When I was a tween, newly removed from the group home (against my will, because I had felt safer in that group home than I could remember ever feeling elsewhere) and lacking the support of parents who could understand my grief and my struggles (to be fair, this is because they were by this time dealing with plenty of their own), I found support in my friendships. There was a girl named Jewel who lived near my mom and I, just a few trailers over, and we would play this game together: we'd go to Jewel's mom and tell her that my mom needed to borrow a cigarette, and then we'd go to my mom and tell her Jewel's mom needed to borrow a cigarette. This way we had two cigarettes between us, and we'd hop on our bikes and ride over to the bank across the street, which always seemed to be closed. We'd ride into the drive-through lane closest to the building and sit there and smoke together. When one cigarette each wasn't enough anymore, sometimes we'd hit the neighbors up too.
By the time I was in my teen years, I like to think that I was a bit more well-adjusted - well, as adjusted as a kid who had been through what I had been through could be. My mom had already almost died, had lost most of the fingers on her left hand, had had bedrest because of a skin-eating infection that left a gaping wound in her body that my grandmother had to pack with gauze. The stepfather who had nearly killed her was gone to prison, and we lived with my grandmother. But my mother was in no position to be a mother, and as the years wore on, her health remained terribly fragile. Eventually, her health (and the litany of endless medications, tests, and surgeries) all took a toll on her psychological strength. My grandmother was overburdened with five grandchildren and a suddenly disabled daughter to take care of - she was irritable and she felt very strict to me. I was there with her, and she saw me fed, clothed, and cared for - I had toys and things - but I never felt welcome or wanted.
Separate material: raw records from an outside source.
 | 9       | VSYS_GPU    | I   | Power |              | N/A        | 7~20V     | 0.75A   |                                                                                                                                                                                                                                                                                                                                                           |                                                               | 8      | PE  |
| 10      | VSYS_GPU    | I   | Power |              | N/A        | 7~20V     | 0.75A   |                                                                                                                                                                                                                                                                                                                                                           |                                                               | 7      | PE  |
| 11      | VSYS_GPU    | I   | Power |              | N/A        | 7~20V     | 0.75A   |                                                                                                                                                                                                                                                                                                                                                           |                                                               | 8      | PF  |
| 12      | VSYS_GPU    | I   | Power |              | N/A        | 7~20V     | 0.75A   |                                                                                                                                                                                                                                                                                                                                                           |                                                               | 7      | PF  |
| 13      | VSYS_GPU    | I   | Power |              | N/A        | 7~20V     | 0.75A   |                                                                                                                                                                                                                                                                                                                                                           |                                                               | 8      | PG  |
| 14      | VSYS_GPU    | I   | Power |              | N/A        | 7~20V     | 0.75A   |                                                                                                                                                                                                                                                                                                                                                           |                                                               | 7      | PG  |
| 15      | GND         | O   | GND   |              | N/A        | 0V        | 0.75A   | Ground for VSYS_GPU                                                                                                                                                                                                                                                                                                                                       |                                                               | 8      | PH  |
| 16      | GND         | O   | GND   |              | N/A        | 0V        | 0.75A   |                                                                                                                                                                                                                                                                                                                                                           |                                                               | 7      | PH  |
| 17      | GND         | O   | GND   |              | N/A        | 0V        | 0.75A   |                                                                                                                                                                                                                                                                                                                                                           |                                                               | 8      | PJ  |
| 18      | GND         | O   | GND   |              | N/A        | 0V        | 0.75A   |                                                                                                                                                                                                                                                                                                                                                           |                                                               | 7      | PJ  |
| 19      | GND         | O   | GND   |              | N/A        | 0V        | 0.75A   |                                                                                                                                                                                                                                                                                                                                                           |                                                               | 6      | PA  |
I was fifteen when my mother attempted suicide in front of me, pouring a bottle of pills into her mouth, drinking water from the kitchen faucet to wash them down. She bit me when I crammed my hand into her mouth to dig them back out, and we fought until we hit the floor. I don't know what the pills were, but they were fast. She lost consciousness. I called 911. She was taken out in an ambulance to have her stomach pumped, and I was on my own for the weekend - the only "adult" available to look after me was my 18 year old boyfriend, who stayed with me.
I sought solace in him, and in my friendships. In my closeness with my cousin, in the collection of people I built around myself - kids who "got" me, because they were in many ways as broken as I was. I sought support, and in the girl who had been molested, the girl who had been beaten, the boy who had been violated, I found understanding. I found myself, and through that companionship, I found a sense of safety I hadn't known it was possible to find. I found the truest sense of the word "family."
That family, the family I built for myself over the years, is largely still in place. My cousin, those friends - all of us still living with our own personal battles, all of us still living life working around the tender scars left by the wounded children inside us.
Those people though - those people who have been so many times lost and hurt and broken by this journey we call life ... without them, I would never have found the part of me that tries to turn words into art, into magic. Without them, I would never have been so comfortable being ME that I could accept the little quirk of personality that is my spirit-driven need to write. Without them, you wouldn't be reading this.
So, to my friends, my family, my loved ones, my readers ... to everyone behind the scenes, holding my hand and patting my shoulder, talking me through crisis after crisis ... those who encourage me to take terrifying steps into the unknown even now, for the sake of a tomorrow I'm still hoping to make it to ...
Thank you for your support. With all of my love, and from the deepest, darkest, most inaccessible reaches of my shriveled, damaged little heart ... thank you. (Even and especially you, Dana. Because this time, you count.)